Elizabeth Dickinson, a senior analyst with the Crisis Group, said the political situation ahead of Saturday’s vote is “fluid,” with all the major ethnic and sectarian groups divided. But she said there is a good chance Saudi influence could be enhanced by the vote.
“There is a belated realization in Riyadh that Iraq’s Shiites do not necessarily gravitate toward Iran and its theocratic form of government, and that instead prize their sense of belonging to the Arab world,” Ms. Dickinson added.
The Iranians oppose the Sadr-Salman alliance.
The scrambled alliances have raised hackles in traditional Shiite quarters — with the mullahs’ Hezbollah Brigades and Al-Fateh organizing demonstrations to protest plans for a proposed visit by Crown Prince Mohammed to Baghdad.
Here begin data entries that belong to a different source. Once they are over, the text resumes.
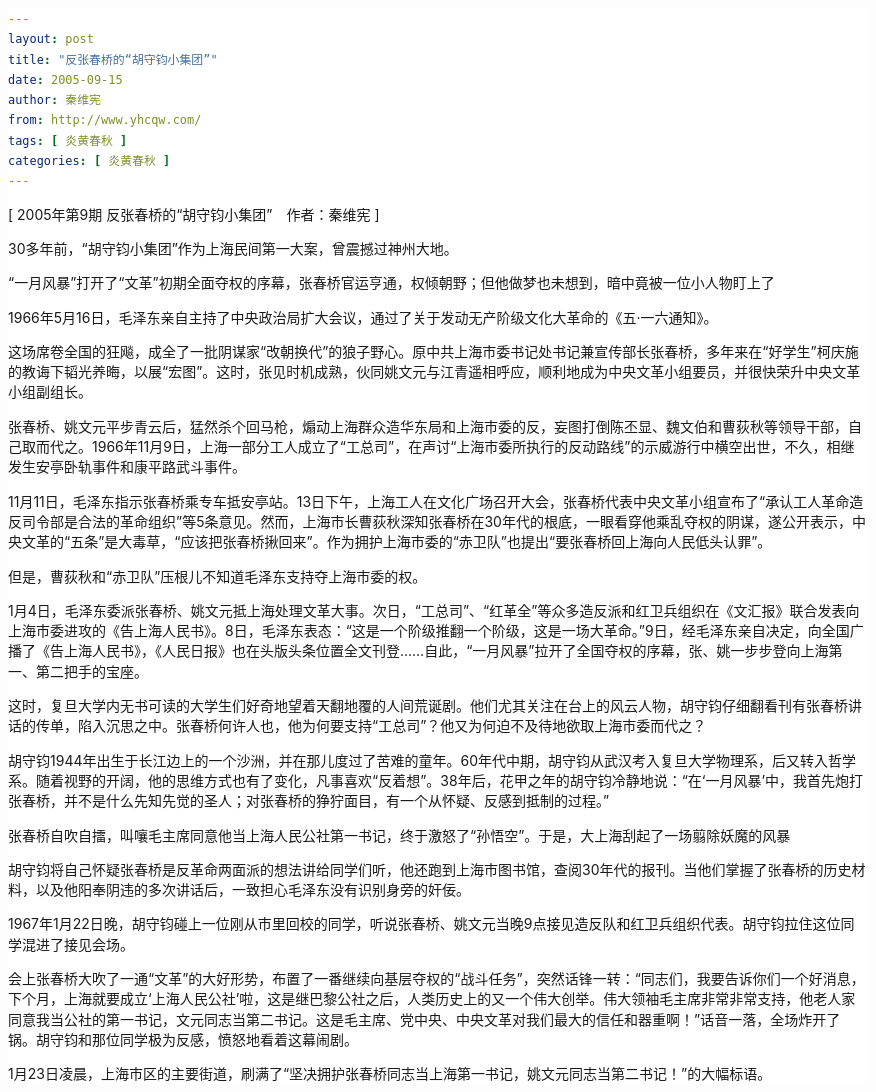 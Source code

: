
 ```yaml
---
layout: post
title: "反张春桥的“胡守钧小集团”"
date: 2005-09-15
author: 秦维宪
from: http://www.yhcqw.com/
tags: [ 炎黄春秋 ]
categories: [ 炎黄春秋 ]
---
```



[ 2005年第9期 反张春桥的“胡守钧小集团”　作者：秦维宪 ]

30多年前，“胡守钧小集团”作为上海民间第一大案，曾震撼过神州大地。

“一月风暴”打开了“文革”初期全面夺权的序幕，张春桥官运亨通，权倾朝野；但他做梦也未想到，暗中竟被一位小人物盯上了

1966年5月16日，毛泽东亲自主持了中央政治局扩大会议，通过了关于发动无产阶级文化大革命的《五·一六通知》。


这场席卷全国的狂飚，成全了一批阴谋家“改朝换代”的狼子野心。原中共上海市委书记处书记兼宣传部长张春桥，多年来在“好学生”柯庆施的教诲下韬光养晦，以展“宏图”。这时，张见时机成熟，伙同姚文元与江青遥相呼应，顺利地成为中央文革小组要员，并很快荣升中央文革小组副组长。


张春桥、姚文元平步青云后，猛然杀个回马枪，煽动上海群众造华东局和上海市委的反，妄图打倒陈丕显、魏文伯和曹荻秋等领导干部，自己取而代之。1966年11月9日，上海一部分工人成立了“工总司”，在声讨“上海市委所执行的反动路线”的示威游行中横空出世，不久，相继发生安亭卧轨事件和康平路武斗事件。


11月11日，毛泽东指示张春桥乘专车抵安亭站。13日下午，上海工人在文化广场召开大会，张春桥代表中央文革小组宣布了“承认工人革命造反司令部是合法的革命组织”等5条意见。然而，上海市长曹荻秋深知张春桥在30年代的根底，一眼看穿他乘乱夺权的阴谋，遂公开表示，中央文革的“五条”是大毒草，“应该把张春桥揪回来”。作为拥护上海市委的“赤卫队”也提出“要张春桥回上海向人民低头认罪”。

但是，曹荻秋和“赤卫队”压根儿不知道毛泽东支持夺上海市委的权。


1月4日，毛泽东委派张春桥、姚文元抵上海处理文革大事。次日，“工总司”、“红革全”等众多造反派和红卫兵组织在《文汇报》联合发表向上海市委进攻的《告上海人民书》。8日，毛泽东表态：“这是一个阶级推翻一个阶级，这是一场大革命。”9日，经毛泽东亲自决定，向全国广播了《告上海人民书》，《人民日报》也在头版头条位置全文刊登……自此，“一月风暴”拉开了全国夺权的序幕，张、姚一步步登向上海第一、第二把手的宝座。


这时，复旦大学内无书可读的大学生们好奇地望着天翻地覆的人间荒诞剧。他们尤其关注在台上的风云人物，胡守钧仔细翻看刊有张春桥讲话的传单，陷入沉思之中。张春桥何许人也，他为何要支持“工总司”？他又为何迫不及待地欲取上海市委而代之？


胡守钧1944年出生于长江边上的一个沙洲，并在那儿度过了苦难的童年。60年代中期，胡守钧从武汉考入复旦大学物理系，后又转入哲学系。随着视野的开阔，他的思维方式也有了变化，凡事喜欢“反着想”。38年后，花甲之年的胡守钧冷静地说：“在‘一月风暴’中，我首先炮打张春桥，并不是什么先知先觉的圣人；对张春桥的狰狞面目，有一个从怀疑、反感到抵制的过程。”

张春桥自吹自擂，叫嚷毛主席同意他当上海人民公社第一书记，终于激怒了“孙悟空”。于是，大上海刮起了一场翦除妖魔的风暴


胡守钧将自己怀疑张春桥是反革命两面派的想法讲给同学们听，他还跑到上海市图书馆，查阅30年代的报刊。当他们掌握了张春桥的历史材料，以及他阳奉阴违的多次讲话后，一致担心毛泽东没有识别身旁的奸佞。

1967年1月22日晚，胡守钧碰上一位刚从市里回校的同学，听说张春桥、姚文元当晚9点接见造反队和红卫兵组织代表。胡守钧拉住这位同学混进了接见会场。


会上张春桥大吹了一通“文革”的大好形势，布置了一番继续向基层夺权的“战斗任务”，突然话锋一转：“同志们，我要告诉你们一个好消息，下个月，上海就要成立‘上海人民公社’啦，这是继巴黎公社之后，人类历史上的又一个伟大创举。伟大领袖毛主席非常非常支持，他老人家同意我当公社的第一书记，文元同志当第二书记。这是毛主席、党中央、中央文革对我们最大的信任和器重啊！”话音一落，全场炸开了锅。胡守钧和那位同学极为反感，愤怒地看着这幕闹剧。

1月23日凌晨，上海市区的主要街道，刷满了“坚决拥护张春桥同志当上海第一书记，姚文元同志当第二书记！”的大幅标语。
A high-profile visit by the hard-charging heir apparent to the Saudi throne would be a massive public relations victory for Sunni Arabs and others who oppose Shiite extremists.
“Iraq has a very important role in the Arab world, and we support reconstruction efforts there” Saudi Foreign Minister Adel al-Jubeir said in February at an international donors conference held in Kuwait to help Iraq’s reconstruction efforts in the wake of the war against the Islamic State.
“This is not just happening because the Saudis are smart,” said Bayan University’s Mr. Bashar. “The Trump administration told the Saudis to change their policy toward Iraq and engage the Shiites here as well as their traditional Sunni friends. Saudi Arabia has realized that Sunnis are not able to directly face the Iranian influence. It changed its tactics towards supporting some Shiite powers to face that influence.”
• Gilgamesh Nabeel reported from Istanbul. Jacob Wirtschafter contributed to this report from Cairo.